When is it OK to modify the numerical behaviour of loops?
The Futhark compiler is able to optimise certain simple loops to closed forms. For example, a loop of the form
loop p = init for i < n do
p && xwhere x is invariant to the loop, will be optimised to init && x. This also works for a handful of other types and operators. In
particular, a summation loop such as
loop p = init for i < n do
p + xturns into init + n * x. This is not done by advanced dataflow
analysis, but a rather simple simplification
rule
that is really just fancy pattern matching. These optimisations were
initially created long ago for work on program slicing, where you
remove parts of a program result, and then aggressively perform
simplification and code removal in order to end up with a residual
program that has some desirable property. In our case, we wanted to
produce residual programs that could give us information about the
sizes of things (this was long before
size types).
Such sliced programs don’t look much like programs written by humans, and a lot of the simplification rules you use to shrink them will rarely apply to real programs. We’ve kept the simplification rules intact in the simplifier all along however, which does mean Futhark has unusually powerful facilities for dead code removal.
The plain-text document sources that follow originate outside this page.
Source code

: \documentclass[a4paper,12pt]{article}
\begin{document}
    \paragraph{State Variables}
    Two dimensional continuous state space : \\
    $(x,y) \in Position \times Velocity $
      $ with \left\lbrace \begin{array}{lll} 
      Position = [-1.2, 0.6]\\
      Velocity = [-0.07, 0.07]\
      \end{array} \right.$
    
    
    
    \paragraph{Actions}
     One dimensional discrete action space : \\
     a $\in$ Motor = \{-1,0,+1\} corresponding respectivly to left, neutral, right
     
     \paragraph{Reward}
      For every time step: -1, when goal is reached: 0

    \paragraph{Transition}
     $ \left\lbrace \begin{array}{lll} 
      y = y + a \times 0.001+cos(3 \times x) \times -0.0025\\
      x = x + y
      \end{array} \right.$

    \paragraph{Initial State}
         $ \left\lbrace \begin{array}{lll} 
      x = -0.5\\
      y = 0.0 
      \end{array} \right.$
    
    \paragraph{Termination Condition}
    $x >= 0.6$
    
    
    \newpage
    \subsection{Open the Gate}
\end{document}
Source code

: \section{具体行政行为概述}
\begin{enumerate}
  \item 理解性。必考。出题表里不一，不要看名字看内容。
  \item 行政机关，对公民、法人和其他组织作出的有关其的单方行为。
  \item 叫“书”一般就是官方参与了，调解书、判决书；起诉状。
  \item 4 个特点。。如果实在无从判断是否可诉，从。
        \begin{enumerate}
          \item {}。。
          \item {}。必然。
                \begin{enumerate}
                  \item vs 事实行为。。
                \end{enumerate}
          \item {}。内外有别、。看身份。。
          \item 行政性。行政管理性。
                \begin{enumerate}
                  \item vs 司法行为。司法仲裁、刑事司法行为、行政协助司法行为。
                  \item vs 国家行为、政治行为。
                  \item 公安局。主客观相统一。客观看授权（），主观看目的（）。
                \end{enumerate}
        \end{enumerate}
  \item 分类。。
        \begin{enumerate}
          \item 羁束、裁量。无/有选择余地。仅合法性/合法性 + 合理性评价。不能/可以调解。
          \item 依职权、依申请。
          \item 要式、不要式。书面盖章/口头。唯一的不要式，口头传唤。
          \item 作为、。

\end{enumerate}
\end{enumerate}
It also means we have the above-mentioned rules for detecting closed forms of loops. They haven’t been a problem, but recently a fellow researcher wrote a program that behaved oddly. Simplifying slightly, the program was this:
def f n = f32.sum (replicate n (1/f32.i64 n))This program computes the sum of n floating-point numbers that are
all of the form 1/n. Mathematically, this gives 1. With
floating-point arithmetic, roundoff error means it is unlikely to
produce 1 exactly. Using the closed-form loop optimisation above,
the program will be simplified to 1/n*n, which will usually be 1.
At first glance, this may look fine. After all, the optimisation actually makes the program result closer to the idealised mathematical result. However, the challenge is that the result now depends on whether a specific optimisation happens to fire. This is often considered bad practice, because most optimisers are black-box, and it can be difficult and frustrating for programmers to figure out what is going on. Also, Futhark’s interpreter, which we use as the reference semantics of the language, does not perform any optimisations, and so will produce a different result from the compiler. This seems unfortunate. It seems clear to me that this is not an optimisation we should do, and so we disabled closed-form simplifications for the case of floating-point arithmetic.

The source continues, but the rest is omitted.